Mangaung’s neglected infrastructure hits residents and businesses hard

Issued by Cllr Corize van Rensburg – DA Councillor Mangaung Metropolitan Municipality
16 Nov 2025 in Press Statements

Note to Editors: Please find attached English and Afrikaans soundbites by Cllr Corize van Rensburg and Sesotho soundbite by Jafta Mokoena MPL and images here, here, here, here, and here 

The DA will submit questions to the City Manager and relevant officials to demand formal explanations for the Metro’s continued failure to maintain infrastructure and deliver on its constitutional obligations. Accountability must follow negligence.

As the rainy season continues, residents and businesses in Mangaung are once again bearing the brunt of an ANC-run Metro’s chronic neglect. Flooded roads, blocked stormwater drains, overflowing sewage, and the eroded canal are no longer occasional inconveniences; they are daily obstacles that disrupt lives, endanger health, and threaten livelihoods.

For businesses, every flooded street or pothole-riddled road means delayed deliveries, reduced customers, and higher operating costs.
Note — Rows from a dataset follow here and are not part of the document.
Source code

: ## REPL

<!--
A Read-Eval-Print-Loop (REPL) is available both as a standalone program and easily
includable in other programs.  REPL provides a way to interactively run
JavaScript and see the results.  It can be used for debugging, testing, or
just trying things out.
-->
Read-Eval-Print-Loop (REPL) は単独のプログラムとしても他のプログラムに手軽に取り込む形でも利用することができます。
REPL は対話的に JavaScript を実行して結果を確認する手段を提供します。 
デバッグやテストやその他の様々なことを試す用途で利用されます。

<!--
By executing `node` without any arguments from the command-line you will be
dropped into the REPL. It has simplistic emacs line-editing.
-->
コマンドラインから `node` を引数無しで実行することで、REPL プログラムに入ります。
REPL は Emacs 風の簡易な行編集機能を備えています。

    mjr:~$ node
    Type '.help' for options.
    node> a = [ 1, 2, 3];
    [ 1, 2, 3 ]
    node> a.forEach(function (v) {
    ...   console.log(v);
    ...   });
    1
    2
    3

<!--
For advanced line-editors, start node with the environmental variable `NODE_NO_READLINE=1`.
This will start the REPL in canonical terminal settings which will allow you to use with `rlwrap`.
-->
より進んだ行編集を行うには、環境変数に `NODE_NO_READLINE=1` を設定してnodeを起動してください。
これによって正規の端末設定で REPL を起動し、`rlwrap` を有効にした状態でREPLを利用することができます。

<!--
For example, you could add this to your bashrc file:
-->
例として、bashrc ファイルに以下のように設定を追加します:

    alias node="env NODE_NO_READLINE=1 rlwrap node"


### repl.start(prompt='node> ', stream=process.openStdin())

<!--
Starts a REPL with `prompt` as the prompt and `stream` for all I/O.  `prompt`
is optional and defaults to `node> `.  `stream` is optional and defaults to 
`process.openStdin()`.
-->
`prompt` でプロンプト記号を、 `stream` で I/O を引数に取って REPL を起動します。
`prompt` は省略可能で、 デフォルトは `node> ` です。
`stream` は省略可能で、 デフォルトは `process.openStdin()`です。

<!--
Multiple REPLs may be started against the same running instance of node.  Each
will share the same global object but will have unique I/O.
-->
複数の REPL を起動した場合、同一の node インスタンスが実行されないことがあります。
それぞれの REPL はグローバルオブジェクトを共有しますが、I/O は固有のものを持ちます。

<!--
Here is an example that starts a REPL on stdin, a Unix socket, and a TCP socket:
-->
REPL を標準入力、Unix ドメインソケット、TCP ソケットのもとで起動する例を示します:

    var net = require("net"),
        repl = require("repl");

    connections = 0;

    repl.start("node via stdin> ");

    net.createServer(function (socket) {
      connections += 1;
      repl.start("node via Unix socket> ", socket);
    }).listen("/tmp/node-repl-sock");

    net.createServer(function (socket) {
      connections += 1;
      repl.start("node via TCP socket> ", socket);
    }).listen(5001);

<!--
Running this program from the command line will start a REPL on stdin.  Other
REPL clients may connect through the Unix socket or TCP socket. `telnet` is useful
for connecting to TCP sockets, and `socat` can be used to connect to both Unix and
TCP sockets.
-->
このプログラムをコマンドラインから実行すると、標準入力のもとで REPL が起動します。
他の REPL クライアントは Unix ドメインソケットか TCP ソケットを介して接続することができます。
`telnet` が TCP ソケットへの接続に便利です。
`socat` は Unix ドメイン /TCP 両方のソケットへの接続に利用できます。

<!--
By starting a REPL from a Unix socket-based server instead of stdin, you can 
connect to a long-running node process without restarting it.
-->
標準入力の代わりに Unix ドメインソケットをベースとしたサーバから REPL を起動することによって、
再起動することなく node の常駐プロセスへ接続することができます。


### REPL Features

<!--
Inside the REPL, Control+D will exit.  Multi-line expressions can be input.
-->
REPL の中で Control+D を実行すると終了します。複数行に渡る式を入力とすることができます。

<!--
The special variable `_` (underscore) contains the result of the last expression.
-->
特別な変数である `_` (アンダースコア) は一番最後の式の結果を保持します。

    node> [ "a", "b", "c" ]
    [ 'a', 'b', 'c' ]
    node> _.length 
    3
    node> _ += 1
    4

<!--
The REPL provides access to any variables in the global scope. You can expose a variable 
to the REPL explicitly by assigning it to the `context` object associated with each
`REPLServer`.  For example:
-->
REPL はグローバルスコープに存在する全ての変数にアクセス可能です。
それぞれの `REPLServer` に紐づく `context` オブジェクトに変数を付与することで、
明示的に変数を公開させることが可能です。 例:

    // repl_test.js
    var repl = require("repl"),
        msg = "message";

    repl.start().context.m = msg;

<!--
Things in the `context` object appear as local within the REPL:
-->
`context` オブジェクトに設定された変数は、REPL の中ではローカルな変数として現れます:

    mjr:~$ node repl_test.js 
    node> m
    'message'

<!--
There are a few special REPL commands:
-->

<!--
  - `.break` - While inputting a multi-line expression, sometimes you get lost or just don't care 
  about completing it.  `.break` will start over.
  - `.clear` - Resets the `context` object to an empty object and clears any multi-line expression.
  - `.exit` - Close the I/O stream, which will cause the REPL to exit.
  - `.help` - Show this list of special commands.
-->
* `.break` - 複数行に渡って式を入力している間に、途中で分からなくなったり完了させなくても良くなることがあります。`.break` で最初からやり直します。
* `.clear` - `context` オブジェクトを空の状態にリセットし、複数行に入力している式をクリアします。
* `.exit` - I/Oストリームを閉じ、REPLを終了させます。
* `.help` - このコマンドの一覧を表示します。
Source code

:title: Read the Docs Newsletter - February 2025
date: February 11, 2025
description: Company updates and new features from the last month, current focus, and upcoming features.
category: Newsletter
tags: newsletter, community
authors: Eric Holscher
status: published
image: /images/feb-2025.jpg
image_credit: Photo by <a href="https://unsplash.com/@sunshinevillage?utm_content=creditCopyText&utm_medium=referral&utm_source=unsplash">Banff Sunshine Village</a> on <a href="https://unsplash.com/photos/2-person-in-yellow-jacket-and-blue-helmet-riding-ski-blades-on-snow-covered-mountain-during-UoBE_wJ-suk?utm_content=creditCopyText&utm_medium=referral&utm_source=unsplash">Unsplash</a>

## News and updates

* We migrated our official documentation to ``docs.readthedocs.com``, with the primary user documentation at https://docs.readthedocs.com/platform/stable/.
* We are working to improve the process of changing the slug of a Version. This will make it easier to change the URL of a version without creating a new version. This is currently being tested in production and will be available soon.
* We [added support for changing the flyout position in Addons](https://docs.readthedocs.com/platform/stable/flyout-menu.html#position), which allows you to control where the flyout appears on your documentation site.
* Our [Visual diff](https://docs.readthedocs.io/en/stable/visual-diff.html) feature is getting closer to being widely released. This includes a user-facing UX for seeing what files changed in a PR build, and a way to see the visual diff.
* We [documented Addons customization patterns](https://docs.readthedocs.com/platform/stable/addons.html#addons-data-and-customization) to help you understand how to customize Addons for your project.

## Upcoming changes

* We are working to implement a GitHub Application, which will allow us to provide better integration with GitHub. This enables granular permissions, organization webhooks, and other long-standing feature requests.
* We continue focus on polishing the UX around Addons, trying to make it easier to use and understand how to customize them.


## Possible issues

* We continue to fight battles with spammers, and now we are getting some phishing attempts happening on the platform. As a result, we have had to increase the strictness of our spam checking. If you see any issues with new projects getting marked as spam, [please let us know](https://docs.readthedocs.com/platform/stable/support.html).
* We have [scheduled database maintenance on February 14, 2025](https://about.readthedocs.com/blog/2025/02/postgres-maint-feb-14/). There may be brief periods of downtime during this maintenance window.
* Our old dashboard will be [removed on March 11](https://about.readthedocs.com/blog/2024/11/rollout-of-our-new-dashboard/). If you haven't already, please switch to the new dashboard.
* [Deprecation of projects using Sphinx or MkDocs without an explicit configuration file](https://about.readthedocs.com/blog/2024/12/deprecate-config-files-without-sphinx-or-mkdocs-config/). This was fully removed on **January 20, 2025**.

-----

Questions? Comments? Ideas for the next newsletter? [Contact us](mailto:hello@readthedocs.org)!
For residents, poor infrastructure limits access to workplaces, schools, and essential services, while also decreasing property values and discouraging new investment in the city. 

The Auditor-General’s latest report exposes why Mangaung continues to suffer:

·       R1.34 billion in unauthorised expenditure and R122 million in wasteful spending.

· Only 2% of the infrastructure budget was spent on maintenance, far below the recommended 8%.

·       R194 million in conditional grants left unspent, and R297 million withheld by National Treasury due to failed project implementation.

·       Over 60% of Mangaung’s roads are in poor condition, with a R7.5 billion rehabilitation backlog.

·       The Metro achieved only 45% of service delivery targets in 2023/24, despite overspending by 11%.

This is not just a governance failure, it’s an economic disaster. Every rand spent poorly, every neglected road, every blocked drain, translates into higher costs for residents and lost revenue for businesses.

Communities are stepping up, but it shouldn’t be their burden, and DA councillors are working alongside residents to fill the Metro’s void:

·       Partnering with community and street groups to maintain parks and public spaces.

·       Supporting neighbourhood initiatives to restore safety and accessibility on our roads.

Despite residents faithfully paying their rates and taxes, they see minimal return on their contributions an unfair burden that stifles economic growth and undermines confidence in Mangaung as a place to live and do business.

The rainy season has laid bare the cost of neglect. 

Ward 20 residents have shown resilience and unity, proving what’s possible when communities come together. Now it’s time for the Metro to step up, safeguard livelihoods, and restore Mangaung as a city that works for both its people and its businesses.